### Your assignment
Take the data below and copy exactly the lines starting at the one with "Er... Ok, c'est" and finishing at the one with "Soit comme guide culturel...", both included.

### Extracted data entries

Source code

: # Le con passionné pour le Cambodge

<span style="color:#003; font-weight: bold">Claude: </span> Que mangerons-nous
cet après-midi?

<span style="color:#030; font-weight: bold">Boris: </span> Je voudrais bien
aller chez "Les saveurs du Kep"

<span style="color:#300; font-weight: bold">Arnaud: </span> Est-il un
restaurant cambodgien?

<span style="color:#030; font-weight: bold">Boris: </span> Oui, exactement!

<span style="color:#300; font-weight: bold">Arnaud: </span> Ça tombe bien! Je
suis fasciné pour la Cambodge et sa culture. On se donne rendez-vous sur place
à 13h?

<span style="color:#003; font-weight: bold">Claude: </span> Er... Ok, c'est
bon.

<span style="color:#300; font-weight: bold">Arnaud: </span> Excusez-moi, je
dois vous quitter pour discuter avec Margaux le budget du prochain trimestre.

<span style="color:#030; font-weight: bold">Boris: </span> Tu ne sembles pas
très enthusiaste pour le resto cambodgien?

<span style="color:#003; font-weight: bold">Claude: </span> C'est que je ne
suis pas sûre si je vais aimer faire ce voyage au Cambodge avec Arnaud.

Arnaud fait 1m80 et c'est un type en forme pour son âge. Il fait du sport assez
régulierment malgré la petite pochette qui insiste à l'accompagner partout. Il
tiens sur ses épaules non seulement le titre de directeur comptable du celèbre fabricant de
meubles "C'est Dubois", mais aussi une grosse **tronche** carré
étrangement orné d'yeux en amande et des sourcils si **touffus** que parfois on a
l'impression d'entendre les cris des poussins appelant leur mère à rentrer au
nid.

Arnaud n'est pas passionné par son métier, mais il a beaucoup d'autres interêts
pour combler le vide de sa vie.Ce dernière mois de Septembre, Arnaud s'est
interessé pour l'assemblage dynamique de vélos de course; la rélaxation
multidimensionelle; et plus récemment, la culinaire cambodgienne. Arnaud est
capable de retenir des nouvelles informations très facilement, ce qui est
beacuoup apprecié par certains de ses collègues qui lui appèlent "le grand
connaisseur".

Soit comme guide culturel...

==

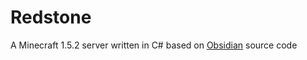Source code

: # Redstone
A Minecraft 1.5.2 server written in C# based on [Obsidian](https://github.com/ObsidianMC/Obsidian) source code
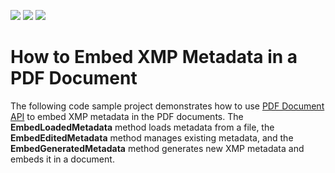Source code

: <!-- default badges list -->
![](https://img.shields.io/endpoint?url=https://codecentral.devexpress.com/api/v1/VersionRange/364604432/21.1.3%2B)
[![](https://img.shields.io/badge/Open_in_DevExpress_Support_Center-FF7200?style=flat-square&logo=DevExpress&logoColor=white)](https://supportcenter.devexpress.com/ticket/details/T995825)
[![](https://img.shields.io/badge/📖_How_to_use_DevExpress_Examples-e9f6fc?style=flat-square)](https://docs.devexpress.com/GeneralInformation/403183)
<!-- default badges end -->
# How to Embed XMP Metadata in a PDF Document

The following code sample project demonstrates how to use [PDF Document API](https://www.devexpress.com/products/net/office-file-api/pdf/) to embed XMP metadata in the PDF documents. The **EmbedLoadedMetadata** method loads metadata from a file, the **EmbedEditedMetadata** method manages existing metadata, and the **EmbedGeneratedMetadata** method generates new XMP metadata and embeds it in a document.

### Answer to the problem
<span style="color:#003; font-weight: bold">Claude: </span> Er... Ok, c'est
bon.

<span style="color:#300; font-weight: bold">Arnaud: </span> Excusez-moi, je
dois vous quitter pour discuter avec Margaux le budget du prochain trimestre.

<span style="color:#030; font-weight: bold">Boris: </span> Tu ne sembles pas
très enthusiaste pour le resto cambodgien?

<span style="color:#003; font-weight: bold">Claude: </span> C'est que je ne
suis pas sûre si je vais aimer faire ce voyage au Cambodge avec Arnaud.

Arnaud fait 1m80 et c'est un type en forme pour son âge. Il fait du sport assez
régulierment malgré la petite pochette qui insiste à l'accompagner partout. Il
tiens sur ses épaules non seulement le titre de directeur comptable du celèbre fabricant de
meubles "C'est Dubois", mais aussi une grosse **tronche** carré
étrangement orné d'yeux en amande et des sourcils si **touffus** que parfois on a
l'impression d'entendre les cris des poussins appelant leur mère à rentrer au
nid.

Arnaud n'est pas passionné par son métier, mais il a beaucoup d'autres interêts
pour combler le vide de sa vie.Ce dernière mois de Septembre, Arnaud s'est
interessé pour l'assemblage dynamique de vélos de course; la rélaxation
multidimensionelle; et plus récemment, la culinaire cambodgienne. Arnaud est
capable de retenir des nouvelles informations très facilement, ce qui est
beacuoup apprecié par certains de ses collègues qui lui appèlent "le grand
connaisseur".

Soit comme guide culturel...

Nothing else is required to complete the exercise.